We already talked about setting up API-level security – that’s only half the battle. API management also becomes a crucial scaling skill – or a bottleneck if handled poorly. When developers embrace your Kubernetes Cluster Out foundation, the number and type of microservices running on your clusters will grow exponentially. Here is the progression we see in our customers. Once you build the solid foundation (Stage 1), developers will deploy and ship more containers. Most of the time those containers represent a diversity of microservices. Microservices and the containers they live in must communicate “East-West” within the cluster. In Kubernetes (and in containers), all internal communication is via API.

An Ingress controller manages North-South traffic in Kubernetes deployments but does little to manage this new pattern and explosion of East-West traffic. Internal traffic will, in most cases, dwarf the volume of North-South traffic. This means that managing East-West traffic is as complex, if not more complex, than managing North-South traffic. As this is just another flavor of API traffic, one would think API Gateways would be purpose built for this task. In fact, API gateways are necessary but not sufficient for managing the combined flux of East-West and North-South traffic. Because they were initially designed primarily for North-South traffic and not necessarily for the realities of Kubernetes (multiplexed traffic, different network topology), many API gateways struggle to provide what they advertise at scale in Kubernetes. This is why air-tight integration of the API Gateway and other Kubernetes networking components (the Ingress controller, etc) are essential.

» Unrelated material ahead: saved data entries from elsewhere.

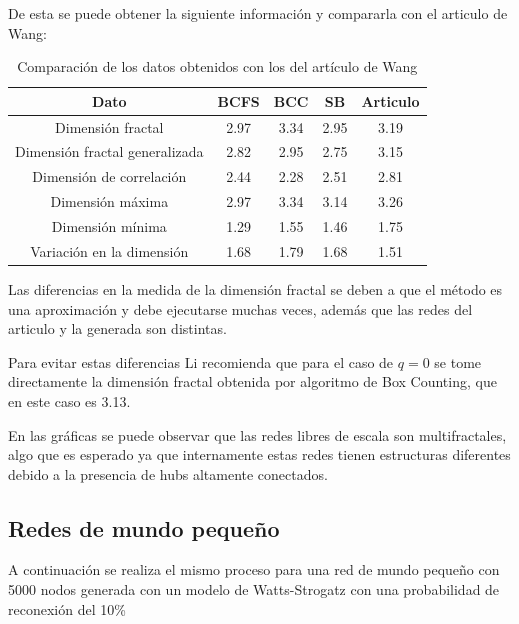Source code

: De esta se puede obtener la siguiente información y compararla con el articulo de Wang\cite{Wang2012}:

\begin{table}[H]
    \centering
    \begin{tabular}{|c|c|c|c|c|}
        \hline
         \textbf{Dato}& \textbf{BCFS} & \textbf{BCC} & \textbf{SB} & \textbf{Articulo} \\
         \hline
         Dimensión fractal & 2.97 & 3.34 & 2.95 & 3.19 \\
         \hline
         Dimensión fractal generalizada & 2.82 & 2.95 & 2.75 &3.15  \\
         \hline
         Dimensión de correlación & 2.44 & 2.28 & 2.51 &2.81 \\
         \hline
         Dimensión máxima & 2.97 & 3.34 & 3.14 &3.26 \\
         \hline
         Dimensión mínima & 1.29 & 1.55 & 1.46 &1.75 \\
         \hline
         Variación en la dimensión & 1.68 & 1.79 & 1.68 &1.51 \\
         \hline
    \end{tabular}
    \caption{Comparación de los datos obtenidos con los del artículo de Wang\cite{Wang2012}}
\end{table}

Las diferencias en la medida de la dimensión fractal se deben a que el método es una aproximación y debe ejecutarse muchas veces, además que las redes del articulo y la generada son distintas.

Para evitar estas diferencias Li\cite{Li2014} recomienda que para el caso de $q=0$ se tome directamente la dimensión fractal obtenida por algoritmo de Box Counting, que en este caso es 3.13.

En las gráficas se puede observar que las redes libres de escala son multifractales, algo que es esperado ya que internamente estas redes tienen estructuras diferentes debido a la presencia de hubs altamente conectados.

\subsection{Redes de mundo pequeño}

A continuación se realiza el mismo proceso para una red de mundo pequeño con 5000 nodos generada con un modelo de Watts-Strogatz con una probabilidad de reconexión del 10\%


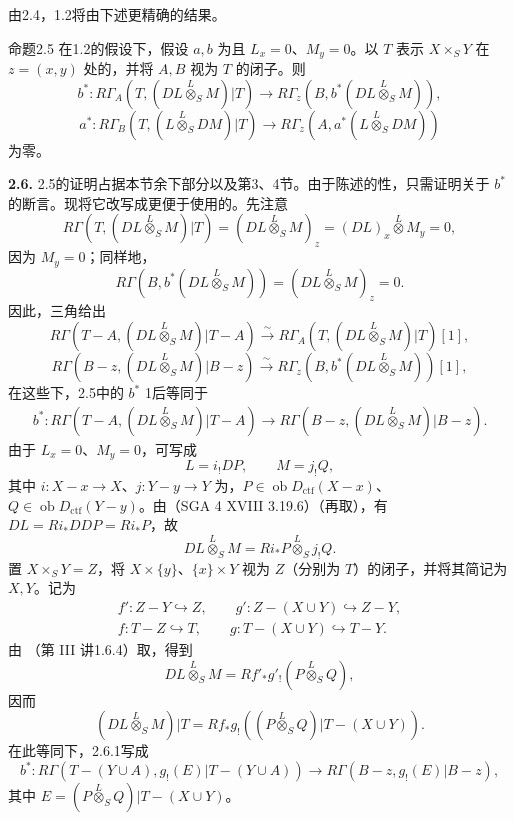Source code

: 由2.4，1.2将由下述更精确的结果。
\begin{SGAresult}{命题}{2.5}
在1.2的假设下，假设 $a,b$ 为且 $L_x=0$、$M_y=0$。以 $T$ 表示 $X\times_S Y$ 在 $z=(x,y)$ 处的，并将 $A,B$ 视为 $T$ 的闭子。则
\[
 b^*:R\Gamma_A(T,(DL\overset L\otimes_S M)|T)\longrightarrow
 R\Gamma_z(B,b^*(DL\overset L\otimes_S M)),
\]
\[
 a^*:R\Gamma_B(T,(L\overset L\otimes_S DM)|T)\longrightarrow
 R\Gamma_z(A,a^*(L\overset L\otimes_S DM))
\]
为零。
\end{SGAresult}
\textbf{2.6.} 2.5的证明占据本节余下部分以及第3、4节。由于陈述的性，只需证明关于 $b^*$ 的断言。现将它改写成更便于使用的。先注意
\[
 R\Gamma(T,(DL\overset L\otimes_S M)|T)
 =(DL\overset L\otimes_S M)_z=(DL)_x\overset L\otimes M_y=0,
\]
因为 $M_y=0$；同样地，
\[
 R\Gamma(B,b^*(DL\overset L\otimes_S M))=(DL\overset L\otimes_S M)_z=0.
\]
因此，三角给出
\[
 R\Gamma(T-A,(DL\overset L\otimes_S M)|T-A)
 \xrightarrow{\sim}R\Gamma_A(T,(DL\overset L\otimes_S M)|T)[1],
\]
\[
 R\Gamma(B-z,(DL\overset L\otimes_S M)|B-z)
 \xrightarrow{\sim}R\Gamma_z(B,b^*(DL\overset L\otimes_S M))[1],
\]
在这些下，2.5中的 $b^*$ 1后等同于
\[
 \begin{aligned}
 b^*:R\Gamma(T-A,(DL\overset L\otimes_S M)|T-A)
 \longrightarrow R\Gamma(B-z,(DL\overset L\otimes_S M)|B-z).
 \end{aligned}\tag{2.6.1}
\]
由于 $L_x=0$、$M_y=0$，可写成
\[
 L=i_!DP,\qquad M=j_!Q,\tag{2.6.2}
\]
其中 $i:X-x\to X$、$j:Y-y\to Y$ 为，$P\in\operatorname{ob}D_{\mathrm{ctf}}(X-x)$、$Q\in\operatorname{ob}D_{\mathrm{ctf}}(Y-y)$。由（SGA 4 XVIII 3.19.6）（再取），有 $DL=Ri_*DDP=Ri_*P$，故
\[
 DL\overset L\otimes_S M=Ri_*P\overset L\otimes_S j_!Q.
\]
置 $X\times_S Y=Z$，将 $X\times\{y\}$、$\{x\}\times Y$ 视为 $Z$（分别为 $T$）的闭子，并将其简记为 $X,Y$。记为
\[
 \begin{gathered}
 f':Z-Y\hookrightarrow Z,\qquad g':Z-(X\cup Y)\hookrightarrow Z-Y,\\
 f:T-Z\hookrightarrow T,\qquad g:T-(X\cup Y)\hookrightarrow T-Y.
 \end{gathered}
\]
由 （第 III 讲1.6.4）取，得到
\[
 DL\overset L\otimes_S M=Rf'_*g'_!(P\overset L\otimes_S Q),
\]
因而
\[
 (DL\overset L\otimes_S M)|T
 =Rf_*g_!((P\overset L\otimes_S Q)|T-(X\cup Y)).\tag{2.6.3}
\]
在此等同下，2.6.1写成
\[
 b^*:R\Gamma(T-(Y\cup A),g_!(E)|T-(Y\cup A))
 \longrightarrow R\Gamma(B-z,g_!(E)|B-z),\tag{2.6.4}
\]
其中 $E=(P\overset L\otimes_S Q)|T-(X\cup Y)$。

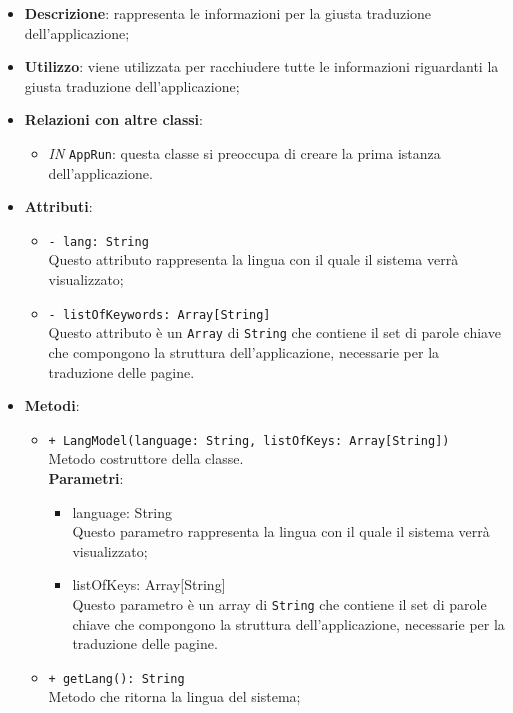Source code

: 		\begin{itemize}
			\item \textbf{Descrizione}: rappresenta le informazioni per la giusta traduzione dell'applicazione;
			\item \textbf{Utilizzo}: viene utilizzata per racchiudere tutte le informazioni riguardanti la giusta traduzione dell'applicazione;
			\item \textbf{Relazioni con altre classi}: 
			\begin{itemize}
				\item \textit{IN} \texttt{AppRun}: questa classe si preoccupa di creare la prima istanza dell'applicazione.
			\end{itemize}
			\item \textbf{Attributi}: 
			\begin{itemize}
				\item \texttt{- lang: String} \\
				Questo attributo rappresenta la lingua con il quale il sistema verrà visualizzato;  
				\item \texttt{- listOfKeywords: Array[String]} \\
				Questo attributo è un \texttt{Array} di \texttt{String} che contiene il set di parole chiave che compongono la struttura dell'applicazione, necessarie per la traduzione delle pagine.
			\end{itemize}
			\item \textbf{Metodi}: 
			\begin{itemize}
				\item \texttt{+ LangModel(language: String, listOfKeys: Array[String])} \\
				Metodo costruttore della classe.\\
				\textbf{Parametri}:
				\begin{itemize}
					\item {language: String}\\
					Questo parametro rappresenta la lingua con il quale il sistema verrà visualizzato;
					\item {listOfKeys: Array[String]}\\
					Questo parametro è un array di \texttt{String} che contiene il set di parole chiave che compongono la struttura dell'applicazione, necessarie per la traduzione delle pagine. 
				\end{itemize}
				
				\item \texttt{+ getLang(): String} \\
				Metodo che ritorna la lingua del sistema;
				

\end{itemize}
\end{itemize}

Beyond API Gateways, you need to make it easy for your developers to define, publish, and manage the lifecycle of these internal APIs. For this API management (APIM) is needed. Traditional APIM solutions are not designed for the rapidly evolving and quickly scaling world of Kubernetes and East-West traffic driving the bulk of API usage. Because they were designed for a smaller number of APIs with less frequent changes on less dynamic infrastructure, traditional APIMs are too brittle and often too expensive to run effectively in Kubernetes. In other words, they are not designed for Cluster Out patterns. this pattern and are brittle, expensive, or both.

In other words, you need a solution designed to handle the scale and granularity of microservices APIs in a cluster, but with a developer-friendly system that encourages innovation and iteration. To its credit, Kubernetes makes it relatively simple to secure all APIs with HTTPS/TLS by default, checking the first box. Beyond that, APIM remains a largely manual task in out-of-the-box Kubernetes. This is why you will need to set up an APIM platform that eliminates much of the manual work of structuring, documenting, securing and setting rules for APIs. That platform must also be intelligent and move faster than human speed. Otherwise, the API management team and platforms become the bottleneck and microservices applications scale poorly.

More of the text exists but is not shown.